What was the idea behind writing a novel in the genre of gallows humor? Who is your favorite author, and why?

I wasn’t thinking of genre when I wrote My Sister, the Serial Killer. And that gave me a sort of freedom to do or try whatever I wanted to.
I have a few, Robin Hobb, Anne Rice, Lesley Nneka Arimah – I like the way their minds work. I lust after a good imagination.

Why did you choose to write My Sister, the Serial Killer from Korede’s perspective?

I wanted a character that was half observer. I’m not fond of writing in the first person, but because Korede is very passive in the story, I was able to achieve a tone and style that worked for me.

Your leading characters are strong women and supporting roles are played by men who may or may not make it to the last page. What made you choose this approach? 

I chose it because it was fun.

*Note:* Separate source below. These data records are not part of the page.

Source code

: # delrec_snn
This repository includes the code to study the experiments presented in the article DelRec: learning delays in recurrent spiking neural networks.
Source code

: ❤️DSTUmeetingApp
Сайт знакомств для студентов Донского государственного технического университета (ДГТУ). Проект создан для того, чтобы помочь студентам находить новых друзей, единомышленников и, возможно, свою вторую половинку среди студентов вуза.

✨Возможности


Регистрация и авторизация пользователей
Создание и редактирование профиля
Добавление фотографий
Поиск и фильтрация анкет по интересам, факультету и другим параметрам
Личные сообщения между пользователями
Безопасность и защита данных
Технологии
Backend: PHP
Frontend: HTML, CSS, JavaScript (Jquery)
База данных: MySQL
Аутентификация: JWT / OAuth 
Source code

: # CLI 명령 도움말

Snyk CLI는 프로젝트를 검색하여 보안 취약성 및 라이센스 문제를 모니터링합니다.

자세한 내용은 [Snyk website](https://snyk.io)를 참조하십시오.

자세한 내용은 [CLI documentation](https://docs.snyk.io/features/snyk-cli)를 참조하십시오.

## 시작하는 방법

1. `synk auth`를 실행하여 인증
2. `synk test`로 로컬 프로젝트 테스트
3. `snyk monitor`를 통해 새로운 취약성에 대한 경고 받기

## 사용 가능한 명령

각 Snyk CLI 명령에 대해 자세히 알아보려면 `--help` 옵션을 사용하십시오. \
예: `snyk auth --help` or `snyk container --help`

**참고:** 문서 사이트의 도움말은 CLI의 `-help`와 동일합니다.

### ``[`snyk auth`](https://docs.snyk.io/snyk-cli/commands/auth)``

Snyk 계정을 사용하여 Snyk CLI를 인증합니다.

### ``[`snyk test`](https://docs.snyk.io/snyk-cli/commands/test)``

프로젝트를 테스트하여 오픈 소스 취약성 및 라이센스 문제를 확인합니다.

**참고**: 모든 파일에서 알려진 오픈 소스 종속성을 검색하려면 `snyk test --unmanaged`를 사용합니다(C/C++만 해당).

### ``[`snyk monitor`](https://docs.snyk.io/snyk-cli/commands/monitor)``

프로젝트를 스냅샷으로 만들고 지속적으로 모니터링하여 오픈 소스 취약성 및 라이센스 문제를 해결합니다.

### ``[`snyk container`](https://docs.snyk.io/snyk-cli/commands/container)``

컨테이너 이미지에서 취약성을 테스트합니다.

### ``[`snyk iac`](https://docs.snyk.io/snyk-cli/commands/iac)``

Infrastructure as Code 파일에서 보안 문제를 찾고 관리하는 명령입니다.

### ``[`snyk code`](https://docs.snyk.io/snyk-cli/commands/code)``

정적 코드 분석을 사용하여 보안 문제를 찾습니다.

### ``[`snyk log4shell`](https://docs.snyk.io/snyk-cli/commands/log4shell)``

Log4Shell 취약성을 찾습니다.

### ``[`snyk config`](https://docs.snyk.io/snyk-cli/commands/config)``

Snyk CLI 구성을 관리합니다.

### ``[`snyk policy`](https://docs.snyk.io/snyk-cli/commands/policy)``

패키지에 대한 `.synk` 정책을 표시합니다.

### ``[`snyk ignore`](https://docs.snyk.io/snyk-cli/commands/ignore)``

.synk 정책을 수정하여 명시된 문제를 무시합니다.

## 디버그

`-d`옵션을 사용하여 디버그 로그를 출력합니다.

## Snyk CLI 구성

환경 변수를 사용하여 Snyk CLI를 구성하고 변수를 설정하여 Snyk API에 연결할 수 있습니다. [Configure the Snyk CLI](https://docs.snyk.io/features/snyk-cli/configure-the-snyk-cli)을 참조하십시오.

I didn’t overthink it. I enjoy writing about strong women, or peculiar women or troubled women. But I also want to explore writing male characters a bit more going forward.

Your debut novel has been praised and awarded with multiple prestigious awards. How do you feel about it and to what extent have they helped boost your writing career?

I underestimated awards prior to my experience. I thought it was mostly about status. But I have realized that they greatly increase the visibility of your work and I am grateful for that. They have definitely increased readership.

You were a finalist for the Commonwealth Short Story Prize which means you wrote short stories before working on this novel. How did the process of writing a novel differ from a short story for you?

Novel writing requires a much greater commitment. A short story is like a fling. A novel is a marriage.
Thank you for engaging with my work, for being open-minded and for reaching out.